__About this exercise__: Begin with the line containing "south facing rooms" and copy every line after it to the end of the entries, exactly, leaving out the lines before it.

__Provided records__:
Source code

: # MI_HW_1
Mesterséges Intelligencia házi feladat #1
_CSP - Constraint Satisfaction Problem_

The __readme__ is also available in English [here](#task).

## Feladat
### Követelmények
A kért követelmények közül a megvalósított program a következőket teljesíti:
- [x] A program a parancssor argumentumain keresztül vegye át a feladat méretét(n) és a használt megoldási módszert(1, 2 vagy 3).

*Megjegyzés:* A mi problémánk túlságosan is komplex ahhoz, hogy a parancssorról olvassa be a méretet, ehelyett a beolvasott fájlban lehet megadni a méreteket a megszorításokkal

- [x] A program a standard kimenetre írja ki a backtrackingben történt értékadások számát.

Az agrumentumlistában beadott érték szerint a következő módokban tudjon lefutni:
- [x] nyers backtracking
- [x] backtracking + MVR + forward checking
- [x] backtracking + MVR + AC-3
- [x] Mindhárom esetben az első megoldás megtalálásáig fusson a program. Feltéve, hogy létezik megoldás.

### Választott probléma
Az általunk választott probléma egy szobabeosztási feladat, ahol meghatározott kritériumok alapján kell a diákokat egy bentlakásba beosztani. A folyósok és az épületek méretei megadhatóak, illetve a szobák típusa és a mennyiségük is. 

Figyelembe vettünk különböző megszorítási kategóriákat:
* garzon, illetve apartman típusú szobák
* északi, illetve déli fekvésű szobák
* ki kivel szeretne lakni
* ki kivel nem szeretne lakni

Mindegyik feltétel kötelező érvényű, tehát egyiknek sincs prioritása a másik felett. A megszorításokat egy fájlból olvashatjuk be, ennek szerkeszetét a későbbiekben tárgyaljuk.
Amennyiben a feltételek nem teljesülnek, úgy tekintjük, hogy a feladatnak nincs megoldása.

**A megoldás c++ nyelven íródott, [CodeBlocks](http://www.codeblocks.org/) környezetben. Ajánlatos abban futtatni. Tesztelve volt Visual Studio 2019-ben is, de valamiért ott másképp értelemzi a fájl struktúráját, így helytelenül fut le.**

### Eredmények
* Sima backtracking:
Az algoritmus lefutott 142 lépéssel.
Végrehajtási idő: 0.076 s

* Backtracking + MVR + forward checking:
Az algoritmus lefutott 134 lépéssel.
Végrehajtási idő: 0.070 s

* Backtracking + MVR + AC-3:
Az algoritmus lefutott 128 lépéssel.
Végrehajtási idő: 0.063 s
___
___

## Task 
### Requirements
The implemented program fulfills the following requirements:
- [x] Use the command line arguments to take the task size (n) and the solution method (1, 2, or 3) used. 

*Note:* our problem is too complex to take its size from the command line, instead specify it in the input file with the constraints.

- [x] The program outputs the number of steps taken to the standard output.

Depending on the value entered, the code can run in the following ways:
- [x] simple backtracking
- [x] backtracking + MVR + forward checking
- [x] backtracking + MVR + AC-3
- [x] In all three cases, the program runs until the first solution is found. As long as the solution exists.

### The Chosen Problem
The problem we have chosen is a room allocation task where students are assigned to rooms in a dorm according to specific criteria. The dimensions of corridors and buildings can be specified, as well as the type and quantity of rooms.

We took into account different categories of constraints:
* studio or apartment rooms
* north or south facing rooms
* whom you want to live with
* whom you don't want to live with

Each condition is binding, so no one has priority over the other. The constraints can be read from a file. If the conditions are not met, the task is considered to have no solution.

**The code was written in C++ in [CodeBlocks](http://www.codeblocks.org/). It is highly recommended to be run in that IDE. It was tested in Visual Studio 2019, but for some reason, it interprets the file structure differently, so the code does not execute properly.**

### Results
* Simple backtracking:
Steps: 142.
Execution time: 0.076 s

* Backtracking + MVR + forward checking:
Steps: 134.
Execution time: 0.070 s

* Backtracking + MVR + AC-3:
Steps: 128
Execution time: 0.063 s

__Task response__:
* north or south facing rooms
* whom you want to live with
* whom you don't want to live with

Each condition is binding, so no one has priority over the other. The constraints can be read from a file. If the conditions are not met, the task is considered to have no solution.

**The code was written in C++ in [CodeBlocks](http://www.codeblocks.org/). It is highly recommended to be run in that IDE. It was tested in Visual Studio 2019, but for some reason, it interprets the file structure differently, so the code does not execute properly.**

### Results
* Simple backtracking:
Steps: 142.
Execution time: 0.076 s

* Backtracking + MVR + forward checking:
Steps: 134.
Execution time: 0.070 s

* Backtracking + MVR + AC-3:
Steps: 128
Execution time: 0.063 s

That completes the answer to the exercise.